TTD: TravelMole Q&A with David Roche, hotels.com
David Roche, vice president and managing director, hotels.com and Expedia Private Label, Europe, Middle East and Africa, answers questions posed by Linda Fox in the latest in TravelMole’s regular Q&A series.
Q: Hitwise figures show traditional travel players fighting back against new entrants – can the same be said for hotel companies?
A: Yes a bit. Some of the hotel companies, particularly the budget chains, show up quite a lot on Hitwise but there is no correlation between traffic to their sites and sales. On our site conversion improves because if a particular brand does not fulfil your booking something else will. Hotel companies have a structural problem in that they have too few properties to justify the level of investment in the technology. If they could scale up or consolidate they could generate the traffic. They are going to do better and they are also going to see fast growth but only because of the position they are coming from.
Q: Do you think hotels are going to go the same way as airlines in reducing commission and trying to squeeze out intermediaries?
A: It is sensitive to how well hotels are doing by themselves. If they are fuller there is less need to rely on distributors. We accept that those are the rules of the game. We’re not experiencing commission pressure to any great degree because of how the hotel market is structured in Europe. It is largely independent hotels and if two distributors want a commission the hotel will give it to the one that provides more value. Hotels.com provides global exposure and that is always increasing so that is a fairly convincing argument.
Q: What is your view on price-comparison/shopping sites?
A: We don’t see ourselves as participating in it in anything but a temporary tactical way – either extremely little or not at all.

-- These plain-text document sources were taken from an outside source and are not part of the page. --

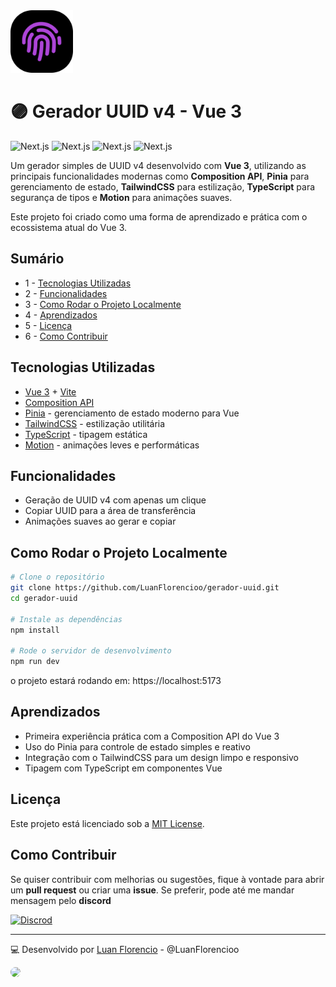 <img src="./public/favicon.svg" width=100 />

# 🟣 Gerador UUID v4 - Vue 3

![Next.js](https://img.shields.io/badge/Vue.js-222?style=flat&logo=vuedotjs)
![Next.js](https://img.shields.io/badge/Typescript-222?style=flat&logo=typescript)
![Next.js](https://img.shields.io/badge/TailwindCSS-222?style=flat&logo=tailwindcss)
![Next.js](https://img.shields.io/badge/Motion-222?style=flat&logo=framer)

Um gerador simples de UUID v4 desenvolvido com **Vue 3**, utilizando as principais funcionalidades modernas como **Composition API**, **Pinia** para gerenciamento de estado, **TailwindCSS** para estilização, **TypeScript** para segurança de tipos e **Motion** para animações suaves.

Este projeto foi criado como uma forma de aprendizado e prática com o ecossistema atual do Vue 3.

## Sumário
  - 1 - [Tecnologias Utilizadas](#tecnologias-utilizadas)
  - 2 - [Funcionalidades](#funcionalidades)
  - 3 - [Como Rodar o Projeto Localmente](#como-rodar-o-projeto-localmente)
  - 4 - [Aprendizados](#aprendizados)
  - 5 - [Licença](#licença)
  - 6 - [Como Contribuir](#como-contribuir)

## Tecnologias Utilizadas

- [Vue 3](https://vuejs.org/) + [Vite](https://vitejs.dev/)
- [Composition API](https://vuejs.org/guide/extras/composition-api-faq.html)
- [Pinia](https://pinia.vuejs.org/) - gerenciamento de estado moderno para Vue
- [TailwindCSS](https://tailwindcss.com/) - estilização utilitária
- [TypeScript](https://www.typescriptlang.org/) - tipagem estática
- [Motion](https://motion.dev/) - animações leves e performáticas

## Funcionalidades
- Geração de UUID v4 com apenas um clique
- Copiar UUID para a área de transferência
- Animações suaves ao gerar e copiar

## Como Rodar o Projeto Localmente

```bash
# Clone o repositório
git clone https://github.com/LuanFlorencioo/gerador-uuid.git
cd gerador-uuid

# Instale as dependências
npm install

# Rode o servidor de desenvolvimento
npm run dev
```

o projeto estará rodando em: https://localhost:5173

## Aprendizados

- Primeira experiência prática com a Composition API do Vue 3
- Uso do Pinia para controle de estado simples e reativo
- Integração com o TailwindCSS para um design limpo e responsivo
- Tipagem com TypeScript em componentes Vue

## Licença

Este projeto está licenciado sob a [MIT License](./LICENSE).

## Como Contribuir

Se quiser contribuir com melhorias ou sugestões, fique à vontade para abrir um **pull request** ou criar uma **issue**. Se preferir, pode até me mandar mensagem pelo **discord**

[![Discrod](https://img.shields.io/badge/discord-1a1919?style=for-the-badge&logo=discord)](https://discord.com/users/luanflorencio)

---

💻 Desenvolvido por [Luan Florencio](https://florencioo.vercel.app/) - @LuanFlorencioo

<img src="https://github.com/LuanFlorencioo.png" style="border-radius: 999px" width=200 />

They don’t provide any value. They commodotise the business and downgrade the service to consumers. We’re building a new technology platform and that is 180 degrees counter to the commodotisation of the market because we’re trying to add as much help and value to the consumer. We aggregate content that we have written. With an aggregator you get the last-minute stuff and the amount of data and the format varies enormously so it is difficult to work as a true comparator. In two years time we might have 20,000 hotels in Europe and when you get to that every hotel you add brings nothing to the consumer. You have provided as much choice as the consumer wants to deal with so I don’t see the economic benefit or the consumer benefit.
Q: Is hotels.com experiencing any particular trends at the moment?

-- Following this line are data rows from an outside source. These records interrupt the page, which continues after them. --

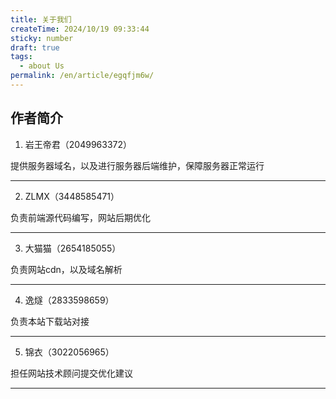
 ```yaml
---
title: 关于我们
createTime: 2024/10/19 09:33:44
sticky: number
draft: true
tags:
  - about Us
permalink: /en/article/egqfjm6w/
---
```


## 作者简介

1. 岩王帝君（2049963372）

提供服务器域名，以及进行服务器后端维护，保障服务器正常运行

---

2. ZLMX（3448585471）

负责前端源代码编写，网站后期优化

---

3. 大猫猫（2654185055）

负责网站cdn，以及域名解析

---

4. 逸燧（2833598659）

负责本站下载站对接

---

5. 锦衣（3022056965）

担任网站技术顾问提交优化建议

---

A: Booking windows have extended slightly. Every year it changes in some direction we don’t expect but it doesn’t seem likely that everybody decided to book early this year. After e-mail, researching travel is the thing people do most on the internet and more and more people are doing it every year. It is dawning on them that you get better pricing by booking ahead. The ultimate goal is that the internet will deliver consumers better value. You won’t survive on the internet with bad prices so all these movements are in the consumer’s interest.
Q: As traditional players fight back do you believe intermediaries will have to specialise to survive?
A: I can’t see us specialising in the general sense but there are many kinds of specialisation. We will look into our database of customers and segment it more carefully – luxury, extreme etc – and start to consider their needs separately so they will start to see the site change around their needs. It is very difficult to make sweeping assumptions about people and if you over-simplify you fall into that trap. We’re not going to veer towards cheap or luxury but I would not rule out a ‘Platinum collection’ in the future.